Post-Covid-19 Canadian Housing Sales Market:
Natural catastrophes and global pandemics have a direct effect on our lives, work, and growth opportunities. This also applies to the selling and buying patterns of individual consumers as well as corporations. With the onset of Covid-19 and its peak months in the last year, majority of the population had to stay indoors, limiting their outdoor access to recreational sites, their dining out patterns and realizing the necessity of working from home. This made people take notice of their small kitchen areas, tight verandas and lack of potential office space within their homes.
During the pandemic peak, the surge in buying spacious houses witnessed a record-breaking pattern. Homebuyers was willing to make room in their budgets for higher asking price in return of a more spacious and functional home. They also realized that they had more room in their budgets because vacations and daily commutes to work suddenly became unnecessary.
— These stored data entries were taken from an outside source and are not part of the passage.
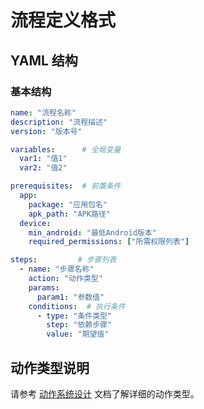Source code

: # 流程定义格式

## YAML 结构

### 基本结构
```yaml
name: "流程名称"
description: "流程描述"
version: "版本号"

variables:      # 全局变量
  var1: "值1"
  var2: "值2"

prerequisites:  # 前置条件
  app:         
    package: "应用包名"
    apk_path: "APK路径"
  device:      
    min_android: "最低Android版本"
    required_permissions: ["所需权限列表"]

steps:         # 步骤列表
  - name: "步骤名称"
    action: "动作类型"
    params: 
      param1: "参数值"
    conditions:  # 执行条件
      - type: "条件类型"
        step: "依赖步骤"
        value: "期望值"
```

## 动作类型说明

请参考 [动作系统设计](actions.md) 文档了解详细的动作类型。
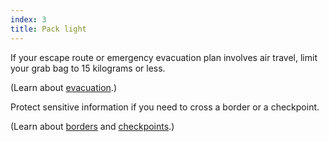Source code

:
 ```yaml
---
index: 3
title: Pack light
---
```

If your escape route or emergency evacuation plan involves air travel, limit your grab bag to 15 kilograms or less. 

(Learn about [evacuation](umbrella://lesson/evacuation).)

Protect sensitive information if you need to cross a border or a checkpoint. 

(Learn about [borders](umbrella://lesson/borders) and [checkpoints](umbrella://lesson/checkpoints).)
However, since March 2021, the surge in house sales have started to go down as things have started to return to normal and people are taking time to analyze where the current Covid-19 situation will lead to. The numbers in house sales varied from one city to another in Canada; however, it is worth noting that it is a gradually declining slope.
This is the very reason why the current average home selling prices have gone down since the month of March 2021 with an estimate drop of about 5.3%. Furthermore, average home prices range from six hundred seventy thousand to around seven hundred thousand dollars. Despite the odds in the statistics, the Canadian housing market is still up by 26% compared to the March 2020. Overall, if you go for a yearly sales statistics, the Canadian House Sales are witnessing a growth rate with regard to every passing year.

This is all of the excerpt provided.